Treatment with PLAP TCB containing anti-CD 3 antibody clone P035.093 was effective in killing LoVo tumor cells, as shown in FIG. 8 and Table 17, which show representative EC50 values for one of the two healthy donors tested. Activation of T cells was observed when PBMCs were co-incubated in the presence of LoVo target cells, treated with TCB containing anti-CD 3 antibody clone P035.093. As shown in fig. 9, the TCBs tested did not induce significant upregulation of CD25 on CD8 and CD 4T cells in the absence of tumor target cells. The results indicate that the tested CD3 binding agents rely on cross-linking, e.g. induce T cell activation via binding to tumor cells, and are not able to induce T cell activation in a monovalent form. In agreement with this, an increase in expression of activation markers on T cells in the presence of target cells was observed by flow cytometry analysis of CD25 (fig. 9). CD69 expression showed similar results, although the signal was much weaker, probably due to the later time point of analysis, and this marker as early activation marker was down-regulated at a later time point (data not shown).

Table 17 EC50 values measured in T cell mediated tumor cell killing assays.

Molecules	Time point	Target cells	EC50(pM)
				PLAP H1 TCB	T48H	LoVo	3.3
PLAP H2 TCB	T48H	LoVo	1.2
				PLAP H3 TCB	T48H	LoVo	1.0
PLAP H4 TCB	T48H	LoVo	1.8
				PLAP H5 TCB	T48H	LoVo	2.8
PLAP H1 TCB	T72H	LoVo	3.0
				PLAP H2 TCB	T72H	LoVo	1.2
PLAP H3 TCB	T72H	LoVo	1.0
				PLAP H4 TCB	T72H	LoVo	2.8
PLAP H5 TCB	T72H	LoVo	1.9

Example 17 preparation of additional anti-PLAP T cell bispecific antibodies (PLAP TCB)

In addition to the PLAP TCB prepared in example 10 (comprising anti-CD 3 antibody P035.093 and anti-PLAP antibodies H1-H5), additional PLAP TCB was prepared using (i) anti-PLAP antibody H3 (provided by ProMab Biotechnologies-friendly; SEQ ID NO 36-39, 48-51) and anti-CD 3 antibodies P035.093, CD3 _orig or CD3 _opt (see the sequences in example 1, table 1 above), or (ii) anti-PLAP antibody H2 or H4 (provided by ProMab Biotechnologies-friendly; SEQ ID NO 32-35, 48-51 or SEQ ID NO 40-43, 48-51, respectively) and anti-CD 3 antibody CD3 _orig.

The complete sequences of the TCB molecules produced are given in SEQ ID NOs 16, 56, 57 and 62 (PLAP H3 CD 3P 035.093), SEQ ID NOs 17, 56, 57 and 62 (PLAP H3 CD3 _orig), SEQ ID NOs 18, 75, 57 and 62 (PLAP H3 CD3 _opt), SEQ ID NOs 17, 54, 55 and 62 (PLAP H2 CD3 _orig) and SEQ ID NOs 18, 58, 59 and 62 (PLAP H4 CD3 _orig) and their forms are as described in example 1 and depicted in fig. 2A.

TCBs were prepared from Proteros Biostructs using the GeneArt (ThermoFisher Scientific) expression vector.
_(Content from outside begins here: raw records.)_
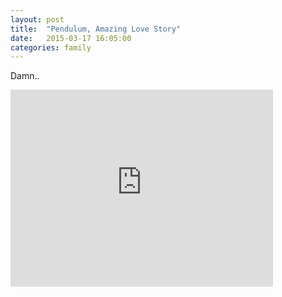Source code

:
 ```yaml
---
layout: post
title:  "Pendulum, Amazing Love Story"
date:   2015-03-17 16:05:00
categories: family
---
```

Damn..

<div class="vid">
<iframe width="420" height="315" src="https://www.youtube.com/embed/O26qmkHYrZs" frameborder="0" allowfullscreen></iframe>
</div>
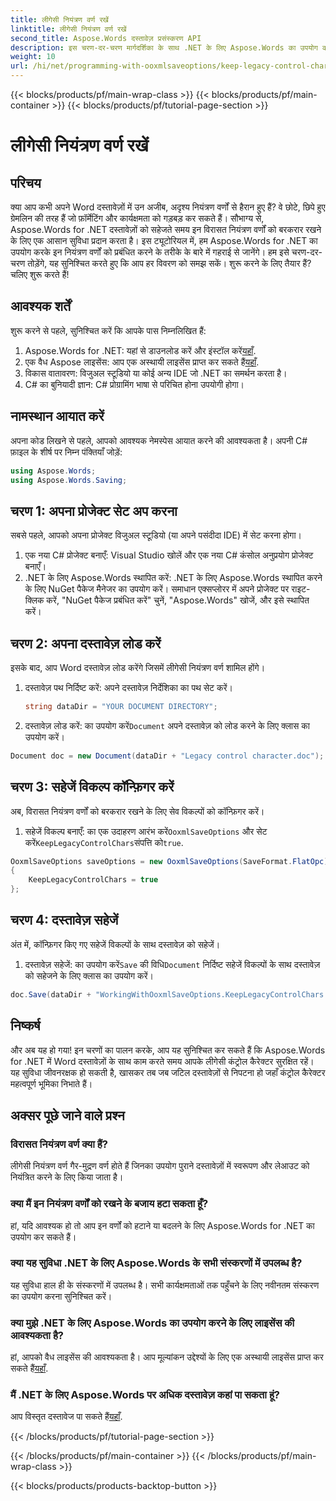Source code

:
 ```yaml
---
title: लीगेसी नियंत्रण वर्ण रखें
linktitle: लीगेसी नियंत्रण वर्ण रखें
second_title: Aspose.Words दस्तावेज़ प्रसंस्करण API
description: इस चरण-दर-चरण मार्गदर्शिका के साथ .NET के लिए Aspose.Words का उपयोग करके Word दस्तावेज़ों में विरासत नियंत्रण वर्णों को संरक्षित करना सीखें।
weight: 10
url: /hi/net/programming-with-ooxmlsaveoptions/keep-legacy-control-chars/
---
```


{{< blocks/products/pf/main-wrap-class >}}
{{< blocks/products/pf/main-container >}}
{{< blocks/products/pf/tutorial-page-section >}}

# लीगेसी नियंत्रण वर्ण रखें

## परिचय

क्या आप कभी अपने Word दस्तावेज़ों में उन अजीब, अदृश्य नियंत्रण वर्णों से हैरान हुए हैं? वे छोटे, छिपे हुए ग्रेमलिन की तरह हैं जो फ़ॉर्मेटिंग और कार्यक्षमता को गड़बड़ कर सकते हैं। सौभाग्य से, Aspose.Words for .NET दस्तावेज़ों को सहेजते समय इन विरासत नियंत्रण वर्णों को बरकरार रखने के लिए एक आसान सुविधा प्रदान करता है। इस ट्यूटोरियल में, हम Aspose.Words for .NET का उपयोग करके इन नियंत्रण वर्णों को प्रबंधित करने के तरीके के बारे में गहराई से जानेंगे। हम इसे चरण-दर-चरण तोड़ेंगे, यह सुनिश्चित करते हुए कि आप हर विवरण को समझ सकें। शुरू करने के लिए तैयार हैं? चलिए शुरू करते हैं!

## आवश्यक शर्तें

शुरू करने से पहले, सुनिश्चित करें कि आपके पास निम्नलिखित हैं:

1.  Aspose.Words for .NET: यहां से डाउनलोड करें और इंस्टॉल करें[यहाँ](https://releases.aspose.com/words/net/).
2.  एक वैध Aspose लाइसेंस: आप एक अस्थायी लाइसेंस प्राप्त कर सकते हैं[यहाँ](https://purchase.aspose.com/temporary-license/).
3. विकास वातावरण: विजुअल स्टूडियो या कोई अन्य IDE जो .NET का समर्थन करता है।
4. C# का बुनियादी ज्ञान: C# प्रोग्रामिंग भाषा से परिचित होना उपयोगी होगा।

## नामस्थान आयात करें

अपना कोड लिखने से पहले, आपको आवश्यक नेमस्पेस आयात करने की आवश्यकता है। अपनी C# फ़ाइल के शीर्ष पर निम्न पंक्तियाँ जोड़ें:

```csharp
using Aspose.Words;
using Aspose.Words.Saving;
```

## चरण 1: अपना प्रोजेक्ट सेट अप करना

सबसे पहले, आपको अपना प्रोजेक्ट विजुअल स्टूडियो (या अपने पसंदीदा IDE) में सेट करना होगा। 

1. एक नया C# प्रोजेक्ट बनाएँ: Visual Studio खोलें और एक नया C# कंसोल अनुप्रयोग प्रोजेक्ट बनाएँ।
2. .NET के लिए Aspose.Words स्थापित करें: .NET के लिए Aspose.Words स्थापित करने के लिए NuGet पैकेज मैनेजर का उपयोग करें। समाधान एक्सप्लोरर में अपने प्रोजेक्ट पर राइट-क्लिक करें, "NuGet पैकेज प्रबंधित करें" चुनें, "Aspose.Words" खोजें, और इसे स्थापित करें।

## चरण 2: अपना दस्तावेज़ लोड करें

इसके बाद, आप Word दस्तावेज़ लोड करेंगे जिसमें लीगेसी नियंत्रण वर्ण शामिल होंगे।

1. दस्तावेज़ पथ निर्दिष्ट करें: अपने दस्तावेज़ निर्देशिका का पथ सेट करें।
   
   ```csharp
   string dataDir = "YOUR DOCUMENT DIRECTORY";
   ```

2.  दस्तावेज़ लोड करें: का उपयोग करें`Document` अपने दस्तावेज़ को लोड करने के लिए क्लास का उपयोग करें।

   ```csharp
   Document doc = new Document(dataDir + "Legacy control character.doc");
   ```

## चरण 3: सहेजें विकल्प कॉन्फ़िगर करें

अब, विरासत नियंत्रण वर्णों को बरकरार रखने के लिए सेव विकल्पों को कॉन्फ़िगर करें।

1.  सहेजें विकल्प बनाएँ: का एक उदाहरण आरंभ करें`OoxmlSaveOptions` और सेट करें`KeepLegacyControlChars`संपत्ति को`true`.

   ```csharp
   OoxmlSaveOptions saveOptions = new OoxmlSaveOptions(SaveFormat.FlatOpc)
   {
       KeepLegacyControlChars = true
   };
   ```

## चरण 4: दस्तावेज़ सहेजें

अंत में, कॉन्फ़िगर किए गए सहेजें विकल्पों के साथ दस्तावेज़ को सहेजें।

1.  दस्तावेज़ सहेजें: का उपयोग करें`Save` की विधि`Document` निर्दिष्ट सहेजें विकल्पों के साथ दस्तावेज़ को सहेजने के लिए क्लास का उपयोग करें।

   ```csharp
   doc.Save(dataDir + "WorkingWithOoxmlSaveOptions.KeepLegacyControlChars.docx", saveOptions);
   ```

## निष्कर्ष

और अब यह हो गया! इन चरणों का पालन करके, आप यह सुनिश्चित कर सकते हैं कि Aspose.Words for .NET में Word दस्तावेज़ों के साथ काम करते समय आपके लीगेसी कंट्रोल कैरेक्टर सुरक्षित रहें। यह सुविधा जीवनरक्षक हो सकती है, खासकर तब जब जटिल दस्तावेज़ों से निपटना हो जहाँ कंट्रोल कैरेक्टर महत्वपूर्ण भूमिका निभाते हैं। 

## अक्सर पूछे जाने वाले प्रश्न

### विरासत नियंत्रण वर्ण क्या हैं?

लीगेसी नियंत्रण वर्ण गैर-मुद्रण वर्ण होते हैं जिनका उपयोग पुराने दस्तावेज़ों में स्वरूपण और लेआउट को नियंत्रित करने के लिए किया जाता है।

### क्या मैं इन नियंत्रण वर्णों को रखने के बजाय हटा सकता हूँ?

हां, यदि आवश्यक हो तो आप इन वर्णों को हटाने या बदलने के लिए Aspose.Words for .NET का उपयोग कर सकते हैं।

### क्या यह सुविधा .NET के लिए Aspose.Words के सभी संस्करणों में उपलब्ध है?

यह सुविधा हाल ही के संस्करणों में उपलब्ध है। सभी कार्यक्षमताओं तक पहुँचने के लिए नवीनतम संस्करण का उपयोग करना सुनिश्चित करें।

### क्या मुझे .NET के लिए Aspose.Words का उपयोग करने के लिए लाइसेंस की आवश्यकता है?

 हां, आपको वैध लाइसेंस की आवश्यकता है। आप मूल्यांकन उद्देश्यों के लिए एक अस्थायी लाइसेंस प्राप्त कर सकते हैं[यहाँ](https://purchase.aspose.com/temporary-license/).

### मैं .NET के लिए Aspose.Words पर अधिक दस्तावेज़ कहां पा सकता हूं?

 आप विस्तृत दस्तावेज पा सकते हैं[यहाँ](https://reference.aspose.com/words/net/).
 
{{< /blocks/products/pf/tutorial-page-section >}}

{{< /blocks/products/pf/main-container >}}
{{< /blocks/products/pf/main-wrap-class >}}

{{< blocks/products/products-backtop-button >}}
Expi293 cells were transiently transfected with plasmids at a ratio of 1:1:2:1 ("carrier pestle heavy chain": "carrier mortar heavy chain": "carrier PLAP light chain": "carrier CD3 light chain"). The supernatant was collected by centrifugation and subsequent filtration. Proteins were purified from the harvested supernatants by affinity chromatography (MabSelect SuRe. GE Healthcare, equilibration buffer: PBS, pH 7.4; elution buffer: 50mM acetic acid, pH 3.2), ion exchange chromatography (POROS XS, applied Biosystems, equilibration buffer: 40mM sodium acetate, pH 5.5; elution buffer: 1M sodium acetate, pH 5.5) and size exclusion chromatography (HiLoad 26/60Superdex 200 preparation grade, GE HEALTHCARE,20mM histidine, 140mM sodium chloride, pH 6.0).

According to Pace et al, protein Science 4 (1995) 2411-1423, the mass extinction coefficient calculated based on the amino acid sequence was used to determine the concentration of purified Protein by measuring absorbance at 280 nm. Protein purity and molecular weight were analyzed by CE-SDS using LabChipGXII (Perkin Elmer) in the presence and absence of a reducing agent. Analytical size exclusion chromatography (Biosuite high resolution SEC column,5 Μm, equilibrated in 200mM KH ₂PO₄, 250mM KCl pH 7.0) was subjected to determination of aggregation content by HPLC chromatography at 25 ℃.

Table 18 biochemical and biophysical analysis of plap TCB molecules.

Example 18 determination of thermal stability of PLAP TCB molecule

The thermal stability of the PLAP TCB produced in example 17 was monitored by Static Light Scattering (SLS) by applying a temperature ramp using UNCLE instrument (Unchained Labs, USA). For measurement, 10 μg of each sample (in 20mM His, 140mM NaCl,pH 6.0) with a protein concentration of 1mg/ml was applied to UNCLE in duplicate. The temperature was raised from 30℃to 90℃at 0.1℃per minute and the scattering intensity at 266nm was collected.

The results are shown in Table 19. Proteins with aggregation temperatures (T _agg) above 64℃are considered thermostable. All PLAP TCB molecules meet this criterion. The PLAP-H3-P035.093-TCB construct showed the highest thermostability.

Table 19. Thermal stability of different PLAP TCBs measured by Static Light Scattering (SLS).

Molecules	Aggregation temperature [ DEGC ]
		PLAP-H3-CD3_orig-TCB	70.40
PLAP-H3-CD3_opt-TCB	69.60
		PLAP-H2-CD3_orig-TCB	66.20
PLAP-H4-CD3_orig-TCB	69.00
		PLAP-H3-P035.093-TCB	71.10

EXAMPLE 19 determination of the hydrophobicity of PLAP TCB molecule by Hydrophobic Interaction Chromatography (HIC)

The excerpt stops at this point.